→ **Exercise**
For the data below, report only the number of lines containing the string "stars".
BEGIN Input
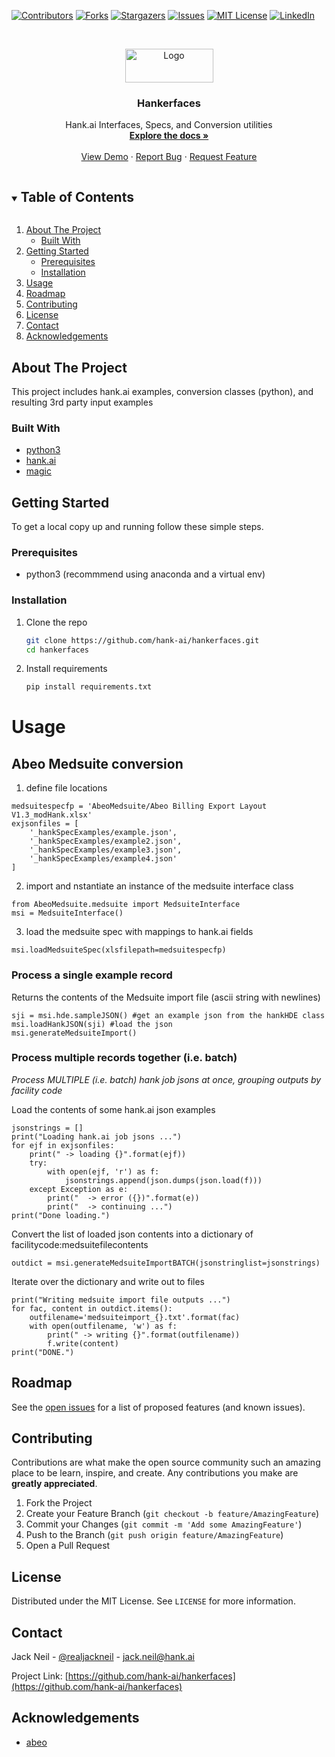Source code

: <!--
*** Thanks for checking out the Best-README-Template. If you have a suggestion
*** that would make this better, please fork the repo and create a pull request
*** or simply open an issue with the tag "enhancement".
*** Thanks again! Now go create something AMAZING! :D
***
***
***
*** To avoid retyping too much info. Do a search and replace for the following:
*** github_username, repo_name, twitter_handle, email, project_title, project_description
-->



<!-- PROJECT SHIELDS -->
<!--
*** I'm using markdown "reference style" links for readability.
*** Reference links are enclosed in brackets [ ] instead of parentheses ( ).
*** See the bottom of this document for the declaration of the reference variables
*** for contributors-url, forks-url, etc. This is an optional, concise syntax you may use.
*** https://www.markdownguide.org/basic-syntax/#reference-style-links
-->
[![Contributors][contributors-shield]][contributors-url]
[![Forks][forks-shield]][forks-url]
[![Stargazers][stars-shield]][stars-url]
[![Issues][issues-shield]][issues-url]
[![MIT License][license-shield]][license-url]
[![LinkedIn][linkedin-shield]][linkedin-url]



<!-- PROJECT LOGO -->
<br />
<p align="center">
  <a href="https://github.com/hank-ai/hankerfaces">
    <img src="https://hank.ai/images/logo-bordered.png" alt="Logo" width="141" height="54">
  </a>

  <h3 align="center">Hankerfaces</h3>

  <p align="center">
    Hank.ai Interfaces, Specs, and Conversion utilities
    <br />
    <a href="https://github.com/hank-ai/hankerfaces"><strong>Explore the docs »</strong></a>
    <br />
    <br />
    <a href="https://github.com/github_username/repo_name">View Demo</a>
    ·
    <a href="https://github.com/hank-ai/hankerfaces/issues">Report Bug</a>
    ·
    <a href="https://github.com/hank-ai/hankerfaces/issues">Request Feature</a>
  </p>
</p>



<!-- TABLE OF CONTENTS -->
<details open="open">
  <summary><h2 style="display: inline-block">Table of Contents</h2></summary>
  <ol>
    <li>
      <a href="#about-the-project">About The Project</a>
      <ul>
        <li><a href="#built-with">Built With</a></li>
      </ul>
    </li>
    <li>
      <a href="#getting-started">Getting Started</a>
      <ul>
        <li><a href="#prerequisites">Prerequisites</a></li>
        <li><a href="#installation">Installation</a></li>
      </ul>
    </li>
    <li><a href="#usage">Usage</a></li>
    <li><a href="#roadmap">Roadmap</a></li>
    <li><a href="#contributing">Contributing</a></li>
    <li><a href="#license">License</a></li>
    <li><a href="#contact">Contact</a></li>
    <li><a href="#acknowledgements">Acknowledgements</a></li>
  </ol>
</details>



<!-- ABOUT THE PROJECT -->
## About The Project
This project includes hank.ai examples, conversion classes (python), and resulting 3rd party input examples



### Built With

* [python3]()
* [hank.ai]()
* [magic]()



<!-- GETTING STARTED -->
## Getting Started

To get a local copy up and running follow these simple steps.

### Prerequisites

* python3 (recommmend using anaconda and a virtual env)

### Installation

1. Clone the repo
   ```sh
   git clone https://github.com/hank-ai/hankerfaces.git
   cd hankerfaces
   ```
2. Install requirements
   ```sh
   pip install requirements.txt
   ```



<!-- USAGE EXAMPLES -->
# Usage
## Abeo Medsuite conversion

1. define file locations
```python3
medsuitespecfp = 'AbeoMedsuite/Abeo Billing Export Layout V1.3_modHank.xlsx'
exjsonfiles = [
    '_hankSpecExamples/example.json',
    '_hankSpecExamples/example2.json',
    '_hankSpecExamples/example3.json',
    '_hankSpecExamples/example4.json'
]
```
2. import and nstantiate an instance of the medsuite interface class
```python3
from AbeoMedsuite.medsuite import MedsuiteInterface
msi = MedsuiteInterface()
```
3. load the medsuite spec with mappings to hank.ai fields
```python3
msi.loadMedsuiteSpec(xlsfilepath=medsuitespecfp)
```

### Process a single example record
Returns the contents of the Medsuite import file (ascii string with newlines)
```python3
sji = msi.hde.sampleJSON() #get an example json from the hankHDE class
msi.loadHankJSON(sji) #load the json
msi.generateMedsuiteImport() 
```

### Process multiple records together (i.e. batch)
_Process MULTIPLE (i.e. batch) hank job jsons at once, grouping outputs by facility code_

Load the contents of some hank.ai json examples
```python3
jsonstrings = []
print("Loading hank.ai job jsons ...")
for ejf in exjsonfiles:
    print(" -> loading {}".format(ejf))
    try:
        with open(ejf, 'r') as f:
            jsonstrings.append(json.dumps(json.load(f)))
    except Exception as e:
        print("  -> error ({})".format(e))
        print("  -> continuing ...")
print("Done loading.")
```
Convert the list of loaded json contents into a dictionary of facilitycode:medsuitefilecontents
```python3
outdict = msi.generateMedsuiteImportBATCH(jsonstringlist=jsonstrings)
```

Iterate over the dictionary and write out to files
```python3
print("Writing medsuite import file outputs ...")
for fac, content in outdict.items():
    outfilename='medsuiteimport_{}.txt'.format(fac)
    with open(outfilename, 'w') as f:
        print(" -> writing {}".format(outfilename))
        f.write(content)
print("DONE.")
```


<!-- ROADMAP -->
## Roadmap

See the [open issues](https://github.com/hank-ai/hankerfaces/issues) for a list of proposed features (and known issues).



<!-- CONTRIBUTING -->
## Contributing

Contributions are what make the open source community such an amazing place to be learn, inspire, and create. Any contributions you make are **greatly appreciated**.

1. Fork the Project
2. Create your Feature Branch (`git checkout -b feature/AmazingFeature`)
3. Commit your Changes (`git commit -m 'Add some AmazingFeature'`)
4. Push to the Branch (`git push origin feature/AmazingFeature`)
5. Open a Pull Request



<!-- LICENSE -->
## License

Distributed under the MIT License. See `LICENSE` for more information.



<!-- CONTACT -->
## Contact

Jack Neil - [@realjackneil](https://twitter.com/realjackneil) - jack.neil@hank.ai

Project Link: [https://github.com/hank-ai/hankerfaces](https://github.com/hank-ai/hankerfaces)



<!-- ACKNOWLEDGEMENTS -->
## Acknowledgements

* [abeo](https://abeo.com)





<!-- MARKDOWN LINKS & IMAGES -->
<!-- https://www.markdownguide.org/basic-syntax/#reference-style-links -->
[contributors-shield]: https://img.shields.io/github/contributors/github_username/repo.svg?style=for-the-badge
[contributors-url]: https://github.com/hank-ai/hankerfaces/graphs/contributors
[forks-shield]: https://img.shields.io/github/forks/github_username/repo.svg?style=for-the-badge
[forks-url]: https://github.com/hank-ai/hankerfaces/network/members
[stars-shield]: https://img.shields.io/github/stars/github_username/repo.svg?style=for-the-badge
[stars-url]: https://github.com/hank-ai/hankerfaces/stargazers
[issues-shield]: https://img.shields.io/github/issues/github_username/repo.svg?style=for-the-badge
[issues-url]: https://github.com/hank-ai/hankerfaces/issues
[license-shield]: https://img.shields.io/github/license/github_username/repo.svg?style=for-the-badge
[license-url]: https://github.com/hank-ai/hankerfaces/blob/main/LICENSE
[linkedin-shield]: https://img.shields.io/badge/-LinkedIn-black.svg?style=for-the-badge&logo=linkedin&colorB=555
[linkedin-url]: https://linkedin.com/company/hankai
END Input
→ **Written response**
3